### [Problem description]
Give every line of the data again, exactly.

### [Data shown]

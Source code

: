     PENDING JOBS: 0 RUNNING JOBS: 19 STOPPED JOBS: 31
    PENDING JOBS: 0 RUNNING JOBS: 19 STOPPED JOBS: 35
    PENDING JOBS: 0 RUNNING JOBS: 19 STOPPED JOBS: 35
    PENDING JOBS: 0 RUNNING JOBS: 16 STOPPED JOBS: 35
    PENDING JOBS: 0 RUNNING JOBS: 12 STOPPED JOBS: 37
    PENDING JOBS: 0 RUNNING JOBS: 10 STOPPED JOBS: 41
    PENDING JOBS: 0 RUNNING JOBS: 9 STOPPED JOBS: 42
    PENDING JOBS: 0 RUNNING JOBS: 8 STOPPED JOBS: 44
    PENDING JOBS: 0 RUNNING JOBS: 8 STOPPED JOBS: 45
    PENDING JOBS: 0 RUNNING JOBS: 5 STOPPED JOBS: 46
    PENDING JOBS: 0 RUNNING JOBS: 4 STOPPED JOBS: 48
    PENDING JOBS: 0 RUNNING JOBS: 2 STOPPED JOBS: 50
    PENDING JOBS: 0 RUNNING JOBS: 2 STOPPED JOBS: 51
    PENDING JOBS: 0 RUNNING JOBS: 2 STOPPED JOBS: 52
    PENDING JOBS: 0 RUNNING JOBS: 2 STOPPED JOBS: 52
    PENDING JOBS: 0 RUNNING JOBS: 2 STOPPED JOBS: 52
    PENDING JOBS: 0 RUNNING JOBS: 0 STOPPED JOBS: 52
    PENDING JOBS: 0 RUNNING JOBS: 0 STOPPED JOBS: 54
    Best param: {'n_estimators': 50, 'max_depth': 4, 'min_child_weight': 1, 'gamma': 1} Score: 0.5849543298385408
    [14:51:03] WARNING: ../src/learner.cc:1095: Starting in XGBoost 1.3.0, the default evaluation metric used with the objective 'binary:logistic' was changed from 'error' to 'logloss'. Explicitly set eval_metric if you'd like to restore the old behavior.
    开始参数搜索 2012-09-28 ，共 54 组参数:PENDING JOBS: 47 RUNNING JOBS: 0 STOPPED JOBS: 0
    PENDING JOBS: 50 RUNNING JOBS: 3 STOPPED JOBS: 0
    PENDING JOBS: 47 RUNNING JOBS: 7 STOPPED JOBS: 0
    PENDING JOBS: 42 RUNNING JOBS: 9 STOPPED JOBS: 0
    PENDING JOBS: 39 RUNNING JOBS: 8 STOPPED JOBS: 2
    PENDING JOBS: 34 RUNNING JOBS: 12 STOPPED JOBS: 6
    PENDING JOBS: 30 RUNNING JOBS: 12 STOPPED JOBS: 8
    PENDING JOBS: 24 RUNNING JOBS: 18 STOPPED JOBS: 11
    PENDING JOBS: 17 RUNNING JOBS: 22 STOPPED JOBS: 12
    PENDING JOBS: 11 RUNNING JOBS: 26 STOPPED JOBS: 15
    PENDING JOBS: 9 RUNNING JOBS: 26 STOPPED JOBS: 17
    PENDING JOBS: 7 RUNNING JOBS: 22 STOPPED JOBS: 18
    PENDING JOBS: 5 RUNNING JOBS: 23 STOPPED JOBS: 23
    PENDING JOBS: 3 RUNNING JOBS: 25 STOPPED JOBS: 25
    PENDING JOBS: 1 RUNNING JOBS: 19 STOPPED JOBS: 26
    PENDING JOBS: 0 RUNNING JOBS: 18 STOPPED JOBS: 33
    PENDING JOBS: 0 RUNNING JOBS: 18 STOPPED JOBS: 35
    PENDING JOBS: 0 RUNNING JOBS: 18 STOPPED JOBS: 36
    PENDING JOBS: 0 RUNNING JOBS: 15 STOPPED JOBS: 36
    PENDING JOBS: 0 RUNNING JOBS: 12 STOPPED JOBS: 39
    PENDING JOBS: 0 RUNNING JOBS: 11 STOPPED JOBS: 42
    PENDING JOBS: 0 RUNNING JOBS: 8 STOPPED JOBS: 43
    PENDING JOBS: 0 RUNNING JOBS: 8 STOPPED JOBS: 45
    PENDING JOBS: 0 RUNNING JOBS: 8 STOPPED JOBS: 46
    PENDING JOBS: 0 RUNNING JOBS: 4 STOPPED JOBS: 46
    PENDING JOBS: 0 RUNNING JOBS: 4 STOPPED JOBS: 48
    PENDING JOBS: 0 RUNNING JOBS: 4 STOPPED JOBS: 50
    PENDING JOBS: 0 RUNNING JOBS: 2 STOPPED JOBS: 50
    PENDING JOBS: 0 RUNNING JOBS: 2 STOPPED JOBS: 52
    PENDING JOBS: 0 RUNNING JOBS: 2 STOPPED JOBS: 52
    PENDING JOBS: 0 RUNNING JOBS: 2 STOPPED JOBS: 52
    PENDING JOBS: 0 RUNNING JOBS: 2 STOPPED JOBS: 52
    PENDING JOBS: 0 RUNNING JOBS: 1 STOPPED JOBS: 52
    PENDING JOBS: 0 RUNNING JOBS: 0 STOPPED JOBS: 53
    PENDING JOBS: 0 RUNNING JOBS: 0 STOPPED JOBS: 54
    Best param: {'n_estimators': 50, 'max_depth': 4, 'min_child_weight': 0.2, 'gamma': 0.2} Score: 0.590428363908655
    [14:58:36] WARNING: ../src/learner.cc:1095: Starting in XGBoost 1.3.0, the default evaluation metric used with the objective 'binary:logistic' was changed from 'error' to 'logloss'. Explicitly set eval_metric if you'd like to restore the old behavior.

### [Reply to the task]
Source code

:     PENDING JOBS: 0 RUNNING JOBS: 19 STOPPED JOBS: 31
    PENDING JOBS: 0 RUNNING JOBS: 19 STOPPED JOBS: 35
    PENDING JOBS: 0 RUNNING JOBS: 19 STOPPED JOBS: 35
    PENDING JOBS: 0 RUNNING JOBS: 16 STOPPED JOBS: 35
    PENDING JOBS: 0 RUNNING JOBS: 12 STOPPED JOBS: 37
    PENDING JOBS: 0 RUNNING JOBS: 10 STOPPED JOBS: 41
    PENDING JOBS: 0 RUNNING JOBS: 9 STOPPED JOBS: 42
    PENDING JOBS: 0 RUNNING JOBS: 8 STOPPED JOBS: 44
    PENDING JOBS: 0 RUNNING JOBS: 8 STOPPED JOBS: 45
    PENDING JOBS: 0 RUNNING JOBS: 5 STOPPED JOBS: 46
    PENDING JOBS: 0 RUNNING JOBS: 4 STOPPED JOBS: 48
    PENDING JOBS: 0 RUNNING JOBS: 2 STOPPED JOBS: 50
    PENDING JOBS: 0 RUNNING JOBS: 2 STOPPED JOBS: 51
    PENDING JOBS: 0 RUNNING JOBS: 2 STOPPED JOBS: 52
    PENDING JOBS: 0 RUNNING JOBS: 2 STOPPED JOBS: 52
    PENDING JOBS: 0 RUNNING JOBS: 2 STOPPED JOBS: 52
    PENDING JOBS: 0 RUNNING JOBS: 0 STOPPED JOBS: 52
    PENDING JOBS: 0 RUNNING JOBS: 0 STOPPED JOBS: 54
    Best param: {'n_estimators': 50, 'max_depth': 4, 'min_child_weight': 1, 'gamma': 1} Score: 0.5849543298385408
    [14:51:03] WARNING: ../src/learner.cc:1095: Starting in XGBoost 1.3.0, the default evaluation metric used with the objective 'binary:logistic' was changed from 'error' to 'logloss'. Explicitly set eval_metric if you'd like to restore the old behavior.
    开始参数搜索 2012-09-28 ，共 54 组参数:PENDING JOBS: 47 RUNNING JOBS: 0 STOPPED JOBS: 0
    PENDING JOBS: 50 RUNNING JOBS: 3 STOPPED JOBS: 0
    PENDING JOBS: 47 RUNNING JOBS: 7 STOPPED JOBS: 0
    PENDING JOBS: 42 RUNNING JOBS: 9 STOPPED JOBS: 0
    PENDING JOBS: 39 RUNNING JOBS: 8 STOPPED JOBS: 2
    PENDING JOBS: 34 RUNNING JOBS: 12 STOPPED JOBS: 6
    PENDING JOBS: 30 RUNNING JOBS: 12 STOPPED JOBS: 8
    PENDING JOBS: 24 RUNNING JOBS: 18 STOPPED JOBS: 11
    PENDING JOBS: 17 RUNNING JOBS: 22 STOPPED JOBS: 12
    PENDING JOBS: 11 RUNNING JOBS: 26 STOPPED JOBS: 15
    PENDING JOBS: 9 RUNNING JOBS: 26 STOPPED JOBS: 17
    PENDING JOBS: 7 RUNNING JOBS: 22 STOPPED JOBS: 18
    PENDING JOBS: 5 RUNNING JOBS: 23 STOPPED JOBS: 23
    PENDING JOBS: 3 RUNNING JOBS: 25 STOPPED JOBS: 25
    PENDING JOBS: 1 RUNNING JOBS: 19 STOPPED JOBS: 26
    PENDING JOBS: 0 RUNNING JOBS: 18 STOPPED JOBS: 33
    PENDING JOBS: 0 RUNNING JOBS: 18 STOPPED JOBS: 35
    PENDING JOBS: 0 RUNNING JOBS: 18 STOPPED JOBS: 36
    PENDING JOBS: 0 RUNNING JOBS: 15 STOPPED JOBS: 36
    PENDING JOBS: 0 RUNNING JOBS: 12 STOPPED JOBS: 39
    PENDING JOBS: 0 RUNNING JOBS: 11 STOPPED JOBS: 42
    PENDING JOBS: 0 RUNNING JOBS: 8 STOPPED JOBS: 43
    PENDING JOBS: 0 RUNNING JOBS: 8 STOPPED JOBS: 45
    PENDING JOBS: 0 RUNNING JOBS: 8 STOPPED JOBS: 46
    PENDING JOBS: 0 RUNNING JOBS: 4 STOPPED JOBS: 46
    PENDING JOBS: 0 RUNNING JOBS: 4 STOPPED JOBS: 48
    PENDING JOBS: 0 RUNNING JOBS: 4 STOPPED JOBS: 50
    PENDING JOBS: 0 RUNNING JOBS: 2 STOPPED JOBS: 50
    PENDING JOBS: 0 RUNNING JOBS: 2 STOPPED JOBS: 52
    PENDING JOBS: 0 RUNNING JOBS: 2 STOPPED JOBS: 52
    PENDING JOBS: 0 RUNNING JOBS: 2 STOPPED JOBS: 52
    PENDING JOBS: 0 RUNNING JOBS: 2 STOPPED JOBS: 52
    PENDING JOBS: 0 RUNNING JOBS: 1 STOPPED JOBS: 52
    PENDING JOBS: 0 RUNNING JOBS: 0 STOPPED JOBS: 53
    PENDING JOBS: 0 RUNNING JOBS: 0 STOPPED JOBS: 54
    Best param: {'n_estimators': 50, 'max_depth': 4, 'min_child_weight': 0.2, 'gamma': 0.2} Score: 0.590428363908655
    [14:58:36] WARNING: ../src/learner.cc:1095: Starting in XGBoost 1.3.0, the default evaluation metric used with the objective 'binary:logistic' was changed from 'error' to 'logloss'. Explicitly set eval_metric if you'd like to restore the old behavior.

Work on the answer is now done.